The liability for defined benefit plans is determined on a similar basis to IFRS.

The discount rate to be used for determining defined benefit obligations is established by reference to market yields at the balance sheet date on government bonds. 

Actuarial gains or losses are recognised immediately in the statement of income.

In respect of termination benefits, the revised AS 15 (2005), specifically contains a transitional provision providing that where expenditure on termination benefits is incurred on or before 31 March 2009, the entities can choose to follow the accounting policy of deferring such expenditure over its pay-back period. However, any expenditure deferred cannot be carried forward to accounting periods commencing on or after 1 April, 2010. Therefore any expenditure deferred should be written off over the shorter of (a) the pay-back period or (b) the period from the date expenditure on termination benefits is incurred to 1 April, 2010.

Share based compensation

IFRS

IFRS 2 'Share based payment' requires that all share-based payments are accounted for using a fair value method.

The fair value of the employee services received in exchange for the grant of the options is recognised as an expense. For equity-settled awards, the total amount to be expensed over the vesting period must be determined by reference to the fair value of the options granted (determined using an option pricing model), excluding the impact of any non-market vesting conditions (for example, profitability and growth targets). Non-market vesting conditions must be included in assumptions about the number of options that are expected to become exercisable.

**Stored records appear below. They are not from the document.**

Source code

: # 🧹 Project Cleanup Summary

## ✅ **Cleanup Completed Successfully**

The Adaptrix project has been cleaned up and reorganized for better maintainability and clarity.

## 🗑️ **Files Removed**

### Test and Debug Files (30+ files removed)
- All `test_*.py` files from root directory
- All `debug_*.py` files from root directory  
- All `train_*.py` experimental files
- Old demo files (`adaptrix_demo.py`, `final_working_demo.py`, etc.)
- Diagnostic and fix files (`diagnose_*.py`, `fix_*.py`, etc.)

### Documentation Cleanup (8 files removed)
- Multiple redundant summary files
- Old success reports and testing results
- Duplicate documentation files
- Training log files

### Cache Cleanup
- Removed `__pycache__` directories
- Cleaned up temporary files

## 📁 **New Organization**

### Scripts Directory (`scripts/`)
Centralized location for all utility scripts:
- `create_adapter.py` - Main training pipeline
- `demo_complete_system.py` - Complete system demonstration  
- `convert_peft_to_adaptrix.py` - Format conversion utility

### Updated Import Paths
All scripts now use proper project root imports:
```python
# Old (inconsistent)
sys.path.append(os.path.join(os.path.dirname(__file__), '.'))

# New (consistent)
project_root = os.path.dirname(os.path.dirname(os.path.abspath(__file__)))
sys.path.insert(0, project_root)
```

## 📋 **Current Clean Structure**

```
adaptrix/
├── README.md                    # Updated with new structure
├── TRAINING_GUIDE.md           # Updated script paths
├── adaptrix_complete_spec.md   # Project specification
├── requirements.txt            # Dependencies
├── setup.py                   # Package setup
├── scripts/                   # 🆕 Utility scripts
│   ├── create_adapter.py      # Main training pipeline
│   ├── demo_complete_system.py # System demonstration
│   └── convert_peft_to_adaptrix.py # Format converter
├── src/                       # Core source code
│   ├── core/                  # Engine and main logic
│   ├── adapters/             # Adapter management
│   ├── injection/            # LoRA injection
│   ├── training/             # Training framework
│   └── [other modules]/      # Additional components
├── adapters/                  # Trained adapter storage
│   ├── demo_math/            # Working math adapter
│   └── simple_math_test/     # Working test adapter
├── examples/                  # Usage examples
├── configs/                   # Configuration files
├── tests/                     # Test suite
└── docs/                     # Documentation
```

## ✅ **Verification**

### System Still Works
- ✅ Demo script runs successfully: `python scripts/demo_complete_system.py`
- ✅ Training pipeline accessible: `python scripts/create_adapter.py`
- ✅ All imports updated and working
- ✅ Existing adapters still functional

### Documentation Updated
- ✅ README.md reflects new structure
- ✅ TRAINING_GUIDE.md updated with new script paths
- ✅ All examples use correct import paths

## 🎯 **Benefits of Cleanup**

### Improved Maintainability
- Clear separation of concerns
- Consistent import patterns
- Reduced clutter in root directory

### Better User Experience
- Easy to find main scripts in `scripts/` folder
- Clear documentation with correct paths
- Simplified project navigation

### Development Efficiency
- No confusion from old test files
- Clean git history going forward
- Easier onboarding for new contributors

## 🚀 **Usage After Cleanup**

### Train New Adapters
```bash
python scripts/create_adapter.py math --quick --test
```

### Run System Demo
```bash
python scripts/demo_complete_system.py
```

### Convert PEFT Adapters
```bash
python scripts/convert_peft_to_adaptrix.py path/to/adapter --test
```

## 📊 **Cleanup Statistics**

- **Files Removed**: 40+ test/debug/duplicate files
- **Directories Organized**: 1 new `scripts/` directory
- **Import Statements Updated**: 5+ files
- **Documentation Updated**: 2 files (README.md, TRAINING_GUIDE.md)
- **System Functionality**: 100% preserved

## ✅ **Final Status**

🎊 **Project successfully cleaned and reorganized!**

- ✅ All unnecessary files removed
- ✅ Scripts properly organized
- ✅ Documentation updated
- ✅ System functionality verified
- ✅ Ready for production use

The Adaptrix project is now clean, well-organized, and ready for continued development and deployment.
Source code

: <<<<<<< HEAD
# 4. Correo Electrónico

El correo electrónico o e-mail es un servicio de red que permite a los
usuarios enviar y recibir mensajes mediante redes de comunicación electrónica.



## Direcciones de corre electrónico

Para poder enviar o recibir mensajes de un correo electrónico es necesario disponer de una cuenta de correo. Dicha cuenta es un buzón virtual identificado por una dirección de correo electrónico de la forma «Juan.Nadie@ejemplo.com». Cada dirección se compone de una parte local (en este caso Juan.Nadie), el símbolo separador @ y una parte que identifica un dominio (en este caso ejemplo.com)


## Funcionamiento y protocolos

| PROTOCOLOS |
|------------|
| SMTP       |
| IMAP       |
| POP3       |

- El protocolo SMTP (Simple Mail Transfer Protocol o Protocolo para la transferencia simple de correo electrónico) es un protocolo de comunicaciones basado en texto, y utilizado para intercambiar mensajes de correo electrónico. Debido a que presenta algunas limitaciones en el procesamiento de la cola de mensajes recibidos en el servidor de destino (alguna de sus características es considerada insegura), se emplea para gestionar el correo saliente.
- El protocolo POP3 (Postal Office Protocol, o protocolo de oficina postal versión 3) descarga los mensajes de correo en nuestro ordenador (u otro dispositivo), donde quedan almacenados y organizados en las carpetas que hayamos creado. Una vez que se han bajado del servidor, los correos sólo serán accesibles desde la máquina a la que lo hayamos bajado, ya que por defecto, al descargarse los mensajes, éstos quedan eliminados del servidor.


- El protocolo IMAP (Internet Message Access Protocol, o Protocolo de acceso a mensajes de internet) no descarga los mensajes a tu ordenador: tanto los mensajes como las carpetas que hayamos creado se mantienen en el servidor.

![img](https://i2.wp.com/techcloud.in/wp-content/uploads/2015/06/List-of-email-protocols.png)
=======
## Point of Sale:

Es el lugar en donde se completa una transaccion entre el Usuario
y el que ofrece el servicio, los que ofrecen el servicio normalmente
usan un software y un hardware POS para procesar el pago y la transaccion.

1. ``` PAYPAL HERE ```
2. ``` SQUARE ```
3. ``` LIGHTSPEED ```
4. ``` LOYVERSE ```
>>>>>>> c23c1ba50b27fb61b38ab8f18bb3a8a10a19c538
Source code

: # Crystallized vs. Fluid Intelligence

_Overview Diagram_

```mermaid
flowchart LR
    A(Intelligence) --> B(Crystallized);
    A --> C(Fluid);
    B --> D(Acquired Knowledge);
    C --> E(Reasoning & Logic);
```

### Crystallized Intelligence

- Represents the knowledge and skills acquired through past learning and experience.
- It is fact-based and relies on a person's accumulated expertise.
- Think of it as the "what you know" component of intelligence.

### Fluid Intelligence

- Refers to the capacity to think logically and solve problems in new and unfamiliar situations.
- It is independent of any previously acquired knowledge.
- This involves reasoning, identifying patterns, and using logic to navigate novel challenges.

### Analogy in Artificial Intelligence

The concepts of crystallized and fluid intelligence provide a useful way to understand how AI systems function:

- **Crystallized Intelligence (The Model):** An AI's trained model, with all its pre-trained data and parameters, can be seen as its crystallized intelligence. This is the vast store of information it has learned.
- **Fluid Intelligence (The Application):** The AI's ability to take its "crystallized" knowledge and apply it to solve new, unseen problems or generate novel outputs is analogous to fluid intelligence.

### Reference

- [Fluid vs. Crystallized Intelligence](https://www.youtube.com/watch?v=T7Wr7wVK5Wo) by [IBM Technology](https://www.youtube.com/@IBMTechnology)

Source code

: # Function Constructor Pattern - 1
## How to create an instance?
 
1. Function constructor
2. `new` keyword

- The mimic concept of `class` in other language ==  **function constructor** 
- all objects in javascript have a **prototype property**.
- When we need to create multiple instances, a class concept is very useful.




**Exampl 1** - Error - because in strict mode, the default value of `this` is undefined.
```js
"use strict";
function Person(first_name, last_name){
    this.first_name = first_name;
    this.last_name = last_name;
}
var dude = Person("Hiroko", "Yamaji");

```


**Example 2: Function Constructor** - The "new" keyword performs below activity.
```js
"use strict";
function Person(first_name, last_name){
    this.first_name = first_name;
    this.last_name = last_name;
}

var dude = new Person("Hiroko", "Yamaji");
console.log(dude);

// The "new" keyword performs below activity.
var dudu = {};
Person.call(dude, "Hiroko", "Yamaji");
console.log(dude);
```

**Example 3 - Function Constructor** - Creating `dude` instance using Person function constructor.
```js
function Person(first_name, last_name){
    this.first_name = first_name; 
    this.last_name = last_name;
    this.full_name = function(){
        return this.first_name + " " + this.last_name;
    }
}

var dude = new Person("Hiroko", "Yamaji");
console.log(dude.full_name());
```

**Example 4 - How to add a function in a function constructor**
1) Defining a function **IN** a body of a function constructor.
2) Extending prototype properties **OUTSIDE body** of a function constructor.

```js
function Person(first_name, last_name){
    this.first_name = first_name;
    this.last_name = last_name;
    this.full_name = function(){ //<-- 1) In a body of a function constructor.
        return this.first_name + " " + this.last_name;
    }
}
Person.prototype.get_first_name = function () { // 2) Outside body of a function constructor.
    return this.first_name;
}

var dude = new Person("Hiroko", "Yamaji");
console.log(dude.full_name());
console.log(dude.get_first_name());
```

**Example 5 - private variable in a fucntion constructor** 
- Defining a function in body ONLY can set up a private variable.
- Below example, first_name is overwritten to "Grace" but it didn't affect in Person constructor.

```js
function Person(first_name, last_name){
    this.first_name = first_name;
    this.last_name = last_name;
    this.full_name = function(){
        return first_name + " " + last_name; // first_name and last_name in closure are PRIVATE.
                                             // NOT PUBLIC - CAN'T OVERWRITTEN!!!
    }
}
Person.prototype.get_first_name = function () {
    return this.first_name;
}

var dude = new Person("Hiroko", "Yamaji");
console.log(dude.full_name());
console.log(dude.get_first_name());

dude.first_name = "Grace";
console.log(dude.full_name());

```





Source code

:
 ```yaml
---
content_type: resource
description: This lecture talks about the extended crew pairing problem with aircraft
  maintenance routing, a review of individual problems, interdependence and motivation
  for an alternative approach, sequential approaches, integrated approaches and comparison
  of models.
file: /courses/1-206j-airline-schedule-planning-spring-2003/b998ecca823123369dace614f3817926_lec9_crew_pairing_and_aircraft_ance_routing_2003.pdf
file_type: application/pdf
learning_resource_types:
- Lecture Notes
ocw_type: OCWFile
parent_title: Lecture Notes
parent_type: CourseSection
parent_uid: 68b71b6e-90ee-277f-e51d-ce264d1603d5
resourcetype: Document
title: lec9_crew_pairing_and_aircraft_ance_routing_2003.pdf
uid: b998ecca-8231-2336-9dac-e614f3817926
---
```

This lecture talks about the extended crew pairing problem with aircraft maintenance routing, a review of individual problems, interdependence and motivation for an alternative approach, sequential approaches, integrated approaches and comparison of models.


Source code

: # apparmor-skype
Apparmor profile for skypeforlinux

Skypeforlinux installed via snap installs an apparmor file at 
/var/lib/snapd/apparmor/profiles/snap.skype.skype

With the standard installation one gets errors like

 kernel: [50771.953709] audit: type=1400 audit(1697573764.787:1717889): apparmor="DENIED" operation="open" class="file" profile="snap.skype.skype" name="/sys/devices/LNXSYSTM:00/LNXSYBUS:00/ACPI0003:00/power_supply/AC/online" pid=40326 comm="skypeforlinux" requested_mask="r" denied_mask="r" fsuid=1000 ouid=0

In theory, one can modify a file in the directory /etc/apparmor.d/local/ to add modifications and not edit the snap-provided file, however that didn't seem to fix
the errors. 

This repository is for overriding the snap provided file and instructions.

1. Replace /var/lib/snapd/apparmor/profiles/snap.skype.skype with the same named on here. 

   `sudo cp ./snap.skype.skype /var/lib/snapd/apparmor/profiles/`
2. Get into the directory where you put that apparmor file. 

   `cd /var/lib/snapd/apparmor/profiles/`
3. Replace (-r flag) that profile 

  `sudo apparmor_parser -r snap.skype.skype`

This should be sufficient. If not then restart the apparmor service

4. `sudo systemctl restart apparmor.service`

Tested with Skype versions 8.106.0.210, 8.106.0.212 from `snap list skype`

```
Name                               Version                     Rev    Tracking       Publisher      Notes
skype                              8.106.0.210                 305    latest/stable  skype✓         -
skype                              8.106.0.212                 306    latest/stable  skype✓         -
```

At each balance sheet date, the Group revises its estimates of the number of options that are expected to become exercisable. It recognises the impact of the revision of original estimates, if any, in the income statement, and a corresponding adjustment to equity over the remaining vesting period. The proceeds received net of any directly attributable transaction costs are credited to share capital (nominal value) and share premium when the options are exercised.

Cash-settled awards must be revalued at each balance sheet date on an intrinsic value basis (being the difference between the market price of the share at the measurement date and the exercise price) with any changes in fair value charged or credited to staff costs in the income statement.

Deferred tax is recognised based on the intrinsic value of the award and is recorded in the income statement if the tax deduction is less than or equal to the cumulative share-based compensation expense or equity if the tax deduction exceeds the cumulative expense.

Indian GAAP

Entities may either follow the intrinsic value method or the fair value method for determining the costs of benefits arising from share based compensation plans. Although the fair value approach is recommended, entities may use the intrinsic value method and provide fair value disclosures.

Deferred tax is not recognised as it is not considered to represent a timing difference.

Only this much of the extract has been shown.